This is the first of a series of tangential theories based on HTM to explore what I believe to be capabilities that could help in simulating parts of the sensory motor system. These may have no basis in reality, and may ultimately have no bearing on that system, but could still be useful for other machine learning problems. The purpose of these threads will be to collaborate in exploring different problems in the hope of distilling useful information.
This first theory involves tweaking elements of HTM so that it can be used to learn and recognize a collection of features in a system where order doesn’t matter. This would be useful in a system where there is some finite number of features, and the order in which they are input can be random. It assumes that the order the features are input doesn’t matter – what matters is the overall collection of features.
In the below explanation of the theory, I use examples touching features of a physical object with a finger. Touch is not a necessary element of this theory, but is helpful in explaining and exploring the theory (and is how I originally thought about it). I decided to explore touch rather than vision because it’s relatively easier for me to think about. Initially, I am also just focusing on sensing differences of pressure. Obviously there is a lot more that can be detected through touch, like temperature, softness, stickiness, etc, but starting with pressure for simplicity.
One thought I had is that objects can be learned and recognized without involving the motor control system. For example if I close my eyes and hold out my finger while someone moves an object against it randomly, I can just as easily recognize a pen, coffee cup, etc as if I were moving my finger to explore the object. I can also learn new objects this way. The important thing to note about this scenario is that I have no way of knowing what order the inputs will be coming, but I can still recognize and learn objects nearly as well as if I were controlling the input through my own motor commands. My thought was to see if I could take this simpler case even a step further to design a system for recognizing an object without requiring depictions of “object space” or “sensor space” at all.
The first idea I had was it might be possible to use semantic meaning of SDR bits to avoid the need for transforming and translating between coordinate spaces. The idea would be that similar sensory inputs should have similar semantic encoding, regardless of the orientation. Imagine a square pressure sensor at the end of your finger. You can detect an edge from many different orientations. Regardless of the orientation, the same edge should always have virtually the same semantic encoding:
Another example of three inputs that should have virtually the same semantic encoding (maybe this could be something like a gap between a point and an edge):
And one more example (side of something long like a pen):
The idea is that an object consists of some collection of semantically dissimilar features. As such, the object can be depicted as a union of those features. So for example, the above three features might be encoded as (using dense SDRs here for explanation purposes):
=
=
=
By touching the object in various orientations, I can learn a union of these three features, which would be something like:
From the above, you can see that learning an object doesn’t require any particular order. This is where the theory starts to diverge from the typical sequence learning. In sequence learning, the difference between ABC and CBA matters, but in this theory, when learning an object both are the same.

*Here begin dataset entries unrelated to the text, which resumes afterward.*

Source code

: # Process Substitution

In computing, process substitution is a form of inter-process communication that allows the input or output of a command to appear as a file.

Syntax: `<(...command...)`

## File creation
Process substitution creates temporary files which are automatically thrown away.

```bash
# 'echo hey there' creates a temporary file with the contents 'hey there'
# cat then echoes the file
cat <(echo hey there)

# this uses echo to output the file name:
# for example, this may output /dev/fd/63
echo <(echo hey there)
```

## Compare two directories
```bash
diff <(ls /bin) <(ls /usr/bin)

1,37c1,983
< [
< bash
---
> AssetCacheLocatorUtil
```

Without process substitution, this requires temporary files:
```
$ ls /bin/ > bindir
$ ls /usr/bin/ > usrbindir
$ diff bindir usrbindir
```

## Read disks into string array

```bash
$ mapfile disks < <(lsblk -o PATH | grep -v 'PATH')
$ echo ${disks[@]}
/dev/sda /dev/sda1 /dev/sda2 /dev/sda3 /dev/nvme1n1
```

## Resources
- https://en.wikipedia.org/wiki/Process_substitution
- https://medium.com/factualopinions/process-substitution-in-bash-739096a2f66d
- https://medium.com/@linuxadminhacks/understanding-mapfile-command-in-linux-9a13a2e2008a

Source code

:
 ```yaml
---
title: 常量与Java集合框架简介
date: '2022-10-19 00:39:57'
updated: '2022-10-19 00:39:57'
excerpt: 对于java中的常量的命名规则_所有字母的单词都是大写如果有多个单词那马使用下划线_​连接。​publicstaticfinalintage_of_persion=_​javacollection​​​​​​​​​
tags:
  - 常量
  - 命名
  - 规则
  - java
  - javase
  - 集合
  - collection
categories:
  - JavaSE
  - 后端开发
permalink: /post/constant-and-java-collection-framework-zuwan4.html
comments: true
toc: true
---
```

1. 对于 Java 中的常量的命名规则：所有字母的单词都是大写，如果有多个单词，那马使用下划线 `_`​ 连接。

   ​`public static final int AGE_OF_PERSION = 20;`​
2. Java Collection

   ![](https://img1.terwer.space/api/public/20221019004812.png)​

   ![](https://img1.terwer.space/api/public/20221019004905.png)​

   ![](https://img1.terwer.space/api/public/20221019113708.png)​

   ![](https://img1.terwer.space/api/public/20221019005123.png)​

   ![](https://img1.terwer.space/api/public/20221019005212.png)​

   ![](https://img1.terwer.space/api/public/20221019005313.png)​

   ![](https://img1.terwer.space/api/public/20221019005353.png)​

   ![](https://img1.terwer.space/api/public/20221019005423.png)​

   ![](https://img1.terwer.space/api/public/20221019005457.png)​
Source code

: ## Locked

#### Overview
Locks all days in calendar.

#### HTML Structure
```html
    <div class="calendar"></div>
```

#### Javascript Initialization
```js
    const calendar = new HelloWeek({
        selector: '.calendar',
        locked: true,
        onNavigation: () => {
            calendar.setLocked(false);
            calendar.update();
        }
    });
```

So to move away from a system where the order of input matters, to a system where the order doesn’t matter, but instead the unique features are what matters, a few tweaks have to be made (this is where we start to diverge from HTM)
The first thing we need to do is move away from thinking in terms of discrete time (T-1, T, T+1, T+2, etc) and instead have cells learn within some range of time (which I will refer to as the “learning period” for lack of a better term). Enforcement of synapses should not be limited to only between cells that are currently active and cells which were active at T-1. Synapses should be enforced between any cells that were active during the learning period.
Next, the order of activation does not matter. Synapses with cells that become active after a particular cell was active during the learning period should be reinforced as well as synapses with cells that were active before the cell was active. From a sequence perspective, that would be like learning ABC ABC ABC ABC… At this step in sequence learning, C would enforce its synapses with B. In the new system, A and B would also enforce their synapses with C. In other words, a future input of B should put both A and C into the predictive state, not just C.
What this means is that inputting one feature of an object should result in the cells which represent all other features of that object going to the predictive state. In other words, any of the features of the object might be sensed next, in no particular order. Therefore the prediction should be all other features of the object.
Obviously this is a very rough theory, and may have no basis in reality, so looking for folks to poke holes in it as a way of hopefully distilling out something useful. I’ll start the hole-poking myself by pointing out one of the main problems with this theory, which is the concept of the “learning period”. As written, it would require learning one object at a time, and waiting some time between objects for the "learning period’ to end. If I were to start touching a second object too quickly, it’s features become encoded along with the first object. This becomes particularly a problem if you try to extend this theory to vision, where jumping quickly between objects is the norm and not the exception.
Another problem is when a feature is shared between multiple objects, and that feature is input. Initially, the features of all objects which share that feature would be predicted (which should be expected), but I haven’t thought of how sensing other features would “narrow down” the prediction to one object. I am tackling this problem first before I go back to the “learning period” problem.
I’m also developing a simple proof-of-concept app to try and see how well the theory holds up in practice, so I’ll post a link to that when it is complete.